Entrevista com Marcelo Ikeda

Marcelo Ikeda é realizador, curador, crítico e professor de cinema. Doutor em Comunicação pela UFPE, com estágio-doutoral na Universidade de Reading (Inglaterra), atua na área desde 1999. Dirigiu diversos curtas, como O homem que virou armário (2015), O brado retumbante (2017) e Impávido colosso (2018), além do longa Entre mim e eles (2013). Desenvolve também diários e cartas audiovisuais no projeto Cartas do Ceará.

Escreveu para variados veículos como ViaPolítica, Claquete, CurtaoCurta, Revista Etcetera além de manter o blog Cinecasulofilia desde 2004. É autor de livros como Cinema de garagem, Cinecasulofilia, Cinema brasileiro a partir da retomada e O cinema independente brasileiro contemporâneo em 50 filmes. Foi servidor da Ancine entre 2002 e 2010 e integrou comissões e júris de diversos editais e festivais nacionais e internacionais. Atua como curador em mostras e festivais, e desde 2010 é professor do curso de Cinema e Audiovisual da UFC, em Fortaleza. Também é membro da Abraccine e fundador da Accecine.


Vamos às 7 perguntas capitais:


1) É comum lembrarmos com carinho do início da nossa relação com o cinema. Os filmes ruins que nos marcaram, os cinemas frequentados (que hoje, provavelmente, estão fechados), as extintas locadoras de VHS e DVD que faziam parte do nosso cotidiano. Conte-nos um pouco de como é sua relação com a 7ª arte. Quando nasceu sua paixão pelo cinema? 

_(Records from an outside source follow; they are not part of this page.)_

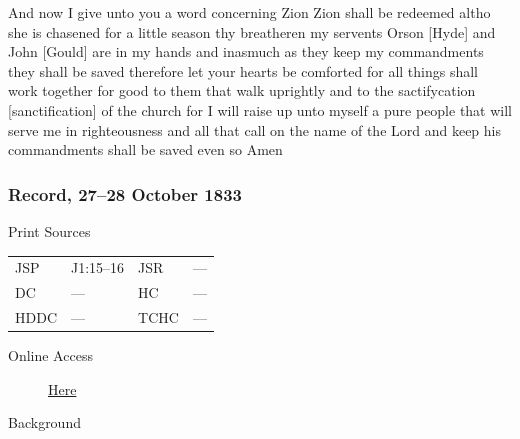 				And now I give unto you a word concerning Zion Zion shall be redeemed altho she is chasened for a little season thy breatheren my servents Orson [Hyde] and John [Gould] are in my hands and inasmuch as they keep my commandments they shall be saved therefore let your hearts be comforted for all things shall work together for good to them that walk uprightly and to the sactifycation [sanctification] of the church for I will raise up unto myself a pure people that will serve me in righteousness and all that call on the name of the Lord and keep his commandments shall be saved even so Amen
				
		\subsubsection{Record, 27--28 October 1833}
			\label{EMS-1833-JS-27-28-OCT-1833}
		
			\begin{description}
				\item[Print Sources]
			\end{description}

				\begin{tabular}{p{0.5in}p{1in}p{0.5in}p{1in}}
				JSP	 	& J1:15--16	& JSR 		& --- \\
				DC	 	& ---	& HC 		& --- \\
				HDDC 	& ---	& TCHC 		& --- \\
				\end{tabular}
			
			\begin{description}
				\item[Online Access] \href{https://www.josephsmithpapers.org/paper-summary/journal-1832-1834/16}{Here}
			\end{description}
			
			\begin{description}
				\item[Background]
			\end{description}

M.I.: Começou antes de eu nascer... (risos). Meus pais se conheceram em uma sala de cinema, durante uma sessão de Planeta dos Macacos. Quando eu tinha sete anos, um tio veio visitar a família. Ele assistia a filmes nada convencionais, e eu costumava vê-los com ele. Quando perguntava por que aqueles filmes eram considerados tão bons, ele respondia: “Você tem que descobrir por si mesmo. Cinema não se explica!”.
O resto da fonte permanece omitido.